Zhihong Zhang’s research group from Britton Chance Center for Biomedical Photonics, Wuhan National Laboratory for Optoelectronics-Huazhong University of Science and Technology focuses on development of FP-based biosensors and their application in living cells. Recently, substantive progress has been made in dual-molecular fluorescence imaging. Through in-depth spectral analysis of current FPs, a new FRET pair, which is composed of mVenus (yellow FP)/mKOκ (orange FP)-based (abbreviated as YO), has been developed. By combining Src biosensor based on this FRET pair with calcium biosensor based on mTagBFP /sfGFP FRET pair, simultaneous imaging of Src and Ca2+ signaling is achieved in single living cells. Furthermore, by combining mVenus/mKOκ-based Src biosensor with single fluorescent Grx-roGFP2 biosensor, they achieved simultaneous imaging of Src signaling and glutathione (GSH) redox potential in single living cells, which was previously unattainable. Furthermore, they provided direct evidence that epidermal growth factor (EGF)-induced Src signaling was negatively regulated by H2O2 via its effect on GSH-based redox system. The ability of revealing dynamic interaction between dual molecular events in a single cell strongly demonstrates the power of dual-molecular fluorescence imaging approaches developed by Zhang’s group.

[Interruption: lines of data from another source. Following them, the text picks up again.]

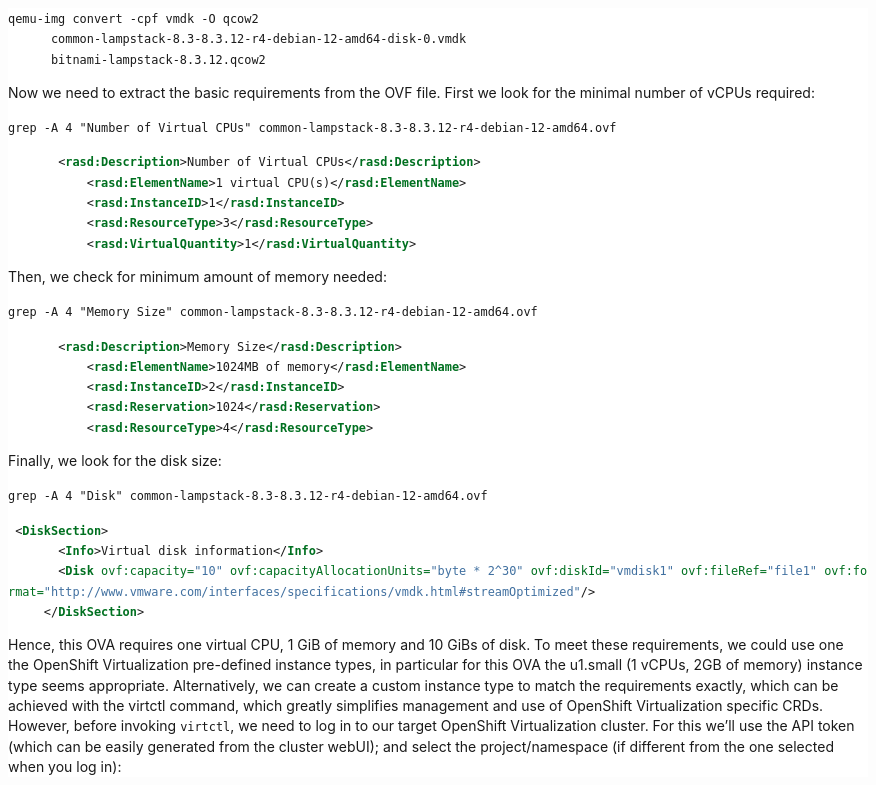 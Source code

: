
 ```input
qemu-img convert -cpf vmdk -O qcow2 
      common-lampstack-8.3-8.3.12-r4-debian-12-amd64-disk-0.vmdk 
      bitnami-lampstack-8.3.12.qcow2
```

Now we need to extract the basic requirements from the OVF file. First we look for the minimal number of vCPUs required:

```input
grep -A 4 "Number of Virtual CPUs" common-lampstack-8.3-8.3.12-r4-debian-12-amd64.ovf 
```

```xml
       <rasd:Description>Number of Virtual CPUs</rasd:Description>
           <rasd:ElementName>1 virtual CPU(s)</rasd:ElementName>
           <rasd:InstanceID>1</rasd:InstanceID>
           <rasd:ResourceType>3</rasd:ResourceType>
           <rasd:VirtualQuantity>1</rasd:VirtualQuantity>
```

Then, we check for minimum amount of memory needed:

```input
grep -A 4 "Memory Size" common-lampstack-8.3-8.3.12-r4-debian-12-amd64.ovf
```

```xml
       <rasd:Description>Memory Size</rasd:Description>
           <rasd:ElementName>1024MB of memory</rasd:ElementName>
           <rasd:InstanceID>2</rasd:InstanceID>
           <rasd:Reservation>1024</rasd:Reservation>
           <rasd:ResourceType>4</rasd:ResourceType>
```

Finally, we look for the disk size:

```input
grep -A 4 "Disk" common-lampstack-8.3-8.3.12-r4-debian-12-amd64.ovf 
```

```xml
 <DiskSection>
       <Info>Virtual disk information</Info>
       <Disk ovf:capacity="10" ovf:capacityAllocationUnits="byte * 2^30" ovf:diskId="vmdisk1" ovf:fileRef="file1" ovf:format="http://www.vmware.com/interfaces/specifications/vmdk.html#streamOptimized"/>
     </DiskSection>
```

Hence, this OVA requires one virtual CPU, 1 GiB of memory and 10 GiBs of disk. To meet these requirements, we could use one the OpenShift Virtualization pre-defined instance types, in particular for this OVA the u1.small (1 vCPUs, 2GB of memory) instance type seems appropriate. Alternatively, we can create a custom instance type to match the requirements exactly, which can be achieved with the virtctl command, which greatly simplifies management and use of OpenShift Virtualization specific CRDs. However, before invoking `virtctl`, we need to log in to our target OpenShift Virtualization cluster. For this we’ll use the API token (which can be easily generated from the cluster webUI); and select the project/namespace (if different from the one selected when you log in):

The above results have been published at Biosensor and Bioelectronics (SCI, IF=5.602) in 2012 and 2013, respectively (Ratiometric fluorescence imaging of dual bio-molecular events using mVenus/mKOκ-based FRET biosensors and single fluorescent protein biosensor in single living cells. Biosensors and Bioelectronics, 31 (1): 292-298, 2012; Monitoring of dual bio-molecular events using FRET biosensors based on mTagBFP /sfGFP and mVenus/mKOκ fluorescent protein pairs. Biosensors and Bioelectronics. 46: 97-101, 2013). Furthermore, the results are cited by Chemical Reviews (IF 40.197), commenting that “the red-shifted FP FRET pair, mVenus/mKOκ, was used in combination with a single FP sensor, Grx1-roGFP2. These spectrally compatible probes had minimal cross-talk and were shown to exhibit great spatiotemporal precision.”
This work was supported by the National Basic Research Program of China (Grant no. 2011CB910401), Science Fund for Creative Research Group of China (Grant no. 61121004), National Natural Science Foundation of China (Grant no. 81172153), National Science and Technology Support Program of China (Grant no. 2012BAI23B02) and Program for New Century Excellent Talents in University of China(NCET-08-0220 to Z.H. Zhang).